By William H. Davidow
The author argues that the success of the Internet and World Wide Web has also brought about a variety of unique hazards, including being overconnected, which has a negative impact on economics, politics, and one's day-to-day life.

“Social media observers and economic historians will be most intrigued by Davidow’s thesis regarding the perils of our overconnected world. Shying away from the typical focus on Facebook or Twitter, he offers a serious, thought-provoking study that looks at everything from Three Mile Island to the Iceland banking crisis, and explains how they are related. Davidow points out that financial “booms, busts, swindles and contagions” are nothing new, but with the role of the Internet in our personal and professional lives, the connected way we do business means that financial markets are far too dependent on each other to separate in moments of crisis. From automated underwriting of mortgage loans to instant loan approval, the financial sector has not only become more efficient, it has also speeded up to a degree that allows no time for care or caution. We are literally moving faster than our ability to control what we do. While it might seem overly simple to blame technology for our current woes, Davidow builds a solid case for the price we pay for super-efficiency.”—Booklist


By Ted Claypoole and Theresa Payton
This book helps readers, young and old alike, understand the implications of their online personas and reputations. The authors offer a guide to the many pitfalls and risks of certain online activities and provide a roadmap to taking charge of your own online reputation for personal and professional success.

By Andrew Blum
 When your Internet cable leaves your living room, where does it go? Almost everything about our day-to-day lives--and the broader scheme of human culture--can be found on the Internet. But what is it physically? And where is it really? Our mental map of the network is as blank as the map of the ocean that Columbus carried on his first Atlantic voyage. The Internet, its material nuts and bolts, is an unexplored territory…until now. In Tubes, journalist Andrew Blum goes inside the Internet's physical infrastructure and flips on the lights, revealing an utterly fresh look at the online world we think we know. It is a shockingly tactile realm of unmarked compounds, populated by a special caste of engineer who pieces together our networks by hand; where glass fibers pulse with light and creaky telegraph buildings, tortuously rewired, become communication hubs once again. From the room in Los Angeles where the Internet first flickered to life to the caverns beneath Manhattan where new fiber-optic cable is buried; from the coast of Portugal, where a ten-thousand-mile undersea cable just two thumbs wide connects Europe and Africa, to the wilds of the Pacific Northwest, where Google, Microsoft, and Facebook have built monumental data centers—Blum chronicles the dramatic story of the Internet's development, explains how it all works, and takes the first-ever in-depth look inside its hidden monuments.

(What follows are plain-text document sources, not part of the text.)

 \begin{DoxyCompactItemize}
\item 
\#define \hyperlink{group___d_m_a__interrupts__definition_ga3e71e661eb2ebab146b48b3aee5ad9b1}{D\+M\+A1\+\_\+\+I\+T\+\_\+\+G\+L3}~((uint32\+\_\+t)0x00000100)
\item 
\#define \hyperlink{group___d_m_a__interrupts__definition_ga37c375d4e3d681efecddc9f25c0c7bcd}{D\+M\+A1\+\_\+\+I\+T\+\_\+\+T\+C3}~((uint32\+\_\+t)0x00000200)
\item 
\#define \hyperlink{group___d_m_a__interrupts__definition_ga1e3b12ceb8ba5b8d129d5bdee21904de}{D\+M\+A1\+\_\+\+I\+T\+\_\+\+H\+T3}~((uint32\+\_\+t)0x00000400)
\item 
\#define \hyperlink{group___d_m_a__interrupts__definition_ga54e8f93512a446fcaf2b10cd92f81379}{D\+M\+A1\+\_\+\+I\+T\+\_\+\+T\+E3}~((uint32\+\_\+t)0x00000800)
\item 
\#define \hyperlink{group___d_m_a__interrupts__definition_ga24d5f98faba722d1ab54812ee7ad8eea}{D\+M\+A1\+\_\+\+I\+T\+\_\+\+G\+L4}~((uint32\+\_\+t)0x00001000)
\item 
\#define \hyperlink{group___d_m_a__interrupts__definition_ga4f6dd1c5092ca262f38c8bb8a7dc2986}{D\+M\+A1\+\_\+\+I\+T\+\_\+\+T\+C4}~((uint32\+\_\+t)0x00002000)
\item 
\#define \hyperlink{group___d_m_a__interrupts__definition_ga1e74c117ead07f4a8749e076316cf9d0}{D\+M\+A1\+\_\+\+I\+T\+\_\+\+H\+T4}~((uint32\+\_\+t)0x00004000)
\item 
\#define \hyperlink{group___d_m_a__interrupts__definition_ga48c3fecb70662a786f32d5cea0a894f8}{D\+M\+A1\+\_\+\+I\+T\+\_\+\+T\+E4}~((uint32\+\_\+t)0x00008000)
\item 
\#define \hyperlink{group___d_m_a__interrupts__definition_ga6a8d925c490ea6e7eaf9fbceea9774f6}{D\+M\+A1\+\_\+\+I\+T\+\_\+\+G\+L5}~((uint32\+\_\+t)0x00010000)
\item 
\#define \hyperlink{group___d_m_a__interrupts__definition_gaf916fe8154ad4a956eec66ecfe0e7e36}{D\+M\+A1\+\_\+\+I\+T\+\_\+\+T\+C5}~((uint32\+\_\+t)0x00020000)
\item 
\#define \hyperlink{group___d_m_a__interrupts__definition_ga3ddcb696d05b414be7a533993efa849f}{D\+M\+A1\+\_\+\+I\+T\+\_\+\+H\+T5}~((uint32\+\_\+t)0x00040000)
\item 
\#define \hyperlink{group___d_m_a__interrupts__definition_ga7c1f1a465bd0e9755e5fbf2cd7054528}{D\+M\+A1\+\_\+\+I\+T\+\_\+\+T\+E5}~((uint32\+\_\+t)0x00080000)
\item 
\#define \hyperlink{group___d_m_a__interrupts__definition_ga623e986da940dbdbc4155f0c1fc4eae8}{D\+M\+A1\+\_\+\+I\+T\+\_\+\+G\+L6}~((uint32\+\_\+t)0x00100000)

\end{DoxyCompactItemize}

Tubes is a book about real places on the map: their sounds and smells, their storied pasts, their physical details, and the people who live there. For all the talk of the "placelessness" of our digital age, the Internet is as fixed in real, physical spaces as the railroad or telephone. You can map it and touch it, and you can visit it. Is the Internet in fact "a series of tubes" as Ted Stevens, the late senator from Alaska, once famously described it? How can we know the Internet's possibilities if we don't know its parts? Tubes combines on-the-ground reporting and lucid explanation into an engaging, mind-bending narrative to help us understand the physical world that underlies our digital lives.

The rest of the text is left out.